Olaylar Ve Görüşler

Yeni Çernobil’ler olmasın

03 Mayıs 2016 Salı

Yirminci yüzyılın ilk büyük nükleer kazası olarak nitelendirilen Çernobil’deki reaktör patlamasının üzerinden tam 30 yıl geçti. 30 Nisan 1986’daki nükleer patlama Rusya ve Karadeniz’in üzerine kâbus gibi çöktü.

Dünyayı sarsan, oluşturduğu hava kirliliği ve insanları üzerindeki olumsuz etkisi ile yıllarca gündemden düşmeyen Çernobil’deki patlamadan en yoğun şekilde etkilenen ülkelerden biri de Türkiye idi. Özellikle Karadeniz Bölgesi’nde çıplak gözle görülen, havaya ve çevreye savrulan nükleer atıkların yarattığı acı sonucu yıllar sonra yaşadı Türk yurttaşlar.
O dönem yetkililerin “Bir şey olmaz” söylemleri, dönemin Ticaret Bakanının “radyasyon yok” diyerek çay dolu bardağı yudumlaması medyada yer almış, günlerce konuşulmuştu.
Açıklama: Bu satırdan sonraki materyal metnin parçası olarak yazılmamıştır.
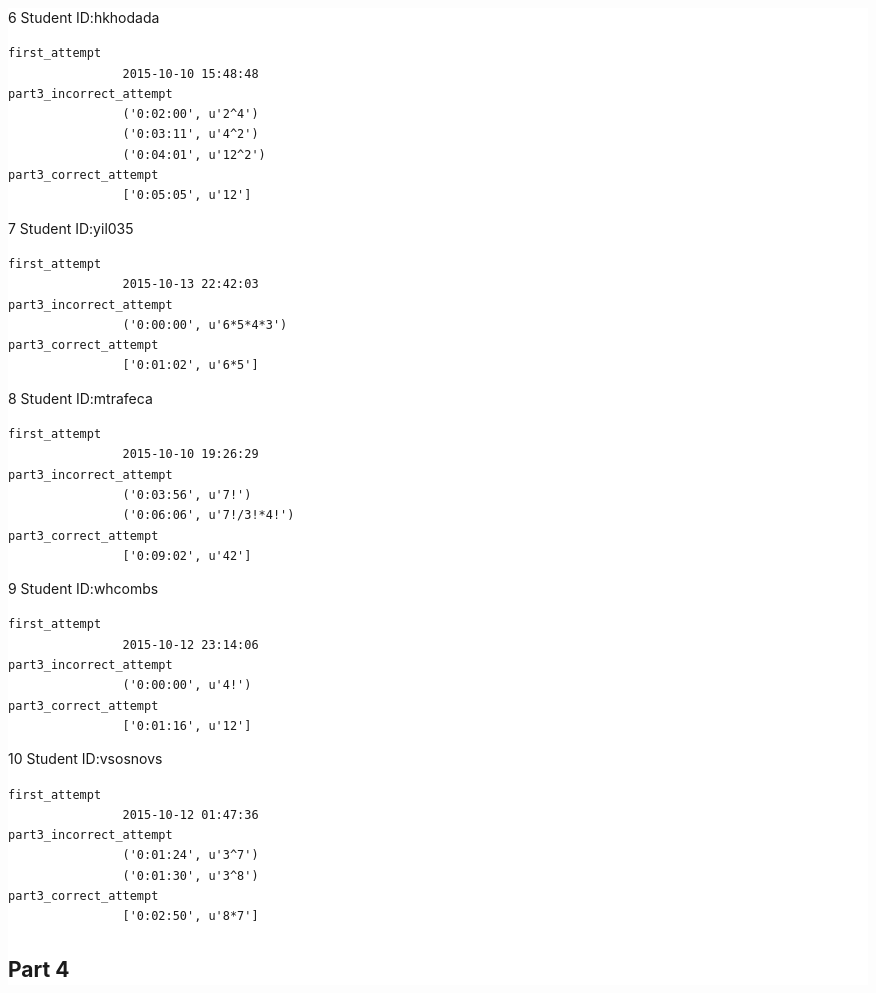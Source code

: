6 Student ID:hkhodada

	first_attempt
					2015-10-10 15:48:48
	part3_incorrect_attempt
					('0:02:00', u'2^4')
					('0:03:11', u'4^2')
					('0:04:01', u'12^2')
	part3_correct_attempt
					['0:05:05', u'12']

7 Student ID:yil035

	first_attempt
					2015-10-13 22:42:03
	part3_incorrect_attempt
					('0:00:00', u'6*5*4*3')
	part3_correct_attempt
					['0:01:02', u'6*5']

8 Student ID:mtrafeca

	first_attempt
					2015-10-10 19:26:29
	part3_incorrect_attempt
					('0:03:56', u'7!')
					('0:06:06', u'7!/3!*4!')
	part3_correct_attempt
					['0:09:02', u'42']

9 Student ID:whcombs

	first_attempt
					2015-10-12 23:14:06
	part3_incorrect_attempt
					('0:00:00', u'4!')
	part3_correct_attempt
					['0:01:16', u'12']

10 Student ID:vsosnovs

	first_attempt
					2015-10-12 01:47:36
	part3_incorrect_attempt
					('0:01:24', u'3^7')
					('0:01:30', u'3^8')
	part3_correct_attempt
					['0:02:50', u'8*7']












## Part 4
Tehlikenin son derece ciddi ve korkunç olmasına karşın hiçbir şey olmamış gibi açıklamalar, görüşler havada uçuştu, olay basit bir şekilde geçiştirilmeye çalışıldı.

Karadeniz’in kâbusu
Ama öyle değildi acı gerçek. Ne kadar yalanlansa, ne kadar inkâr edilse de Çernobil’deki patlamanın savurduğu duman ve nükleer küller Karadeniz’in üzerine bir kâbus olarak çöktü. Bu kâbusun faturası yıllar sonra bölge insanı üzerindeki dramatik etkisini göstermeye başladı.
Bölgede gittikçe yayılan kanser ve diğer hastalıklar, Karadeniz insanını genç yaşlı demeden yaşamdan kopardı, birçoğunu sakat bıraktı. Tehlikenin ne denli büyük olduğu yıllar sonra anlaşıldı, ama iş işten geçmişti bir kez. Hâlâ da çekiyor bu bölgenin insanı, doğası, Çernobil’in darbesinden, yıkımından.
Otuz yıl geçti ama Çernobil’de nükleer faaliyetin etkileri sürüyor, hâlâ 5 milyon kişi kirlenmiş alanlarda yaşıyor. Ukrayna, Belarus ve Rusya’da Çernobil’den etkilenen bölgelerdeki insanlar hâlâ radyoaktif bulaşmış gıdayla besleniyor.

Ders alınmıyor
Patlama olduğu sırada 10-14 yaşında olup Çernobil’den etkilenmiş bölgelerde yaşayanların trioid kanser oranları, etkilenmemiş bölgelerde yaşayanlara oranla 10 kat daha fazla. Çernobil’deki patlamadan ders alınmaz bir şekilde nükleer enerji sevdası bir türlü bitmiyor. Yapımı süren Mersin Akkuyu’nun yanı sıra Sinop-İnceburun ile İğneada - Trakya’da yapılması öngörülen projeler değerlendiriliyor.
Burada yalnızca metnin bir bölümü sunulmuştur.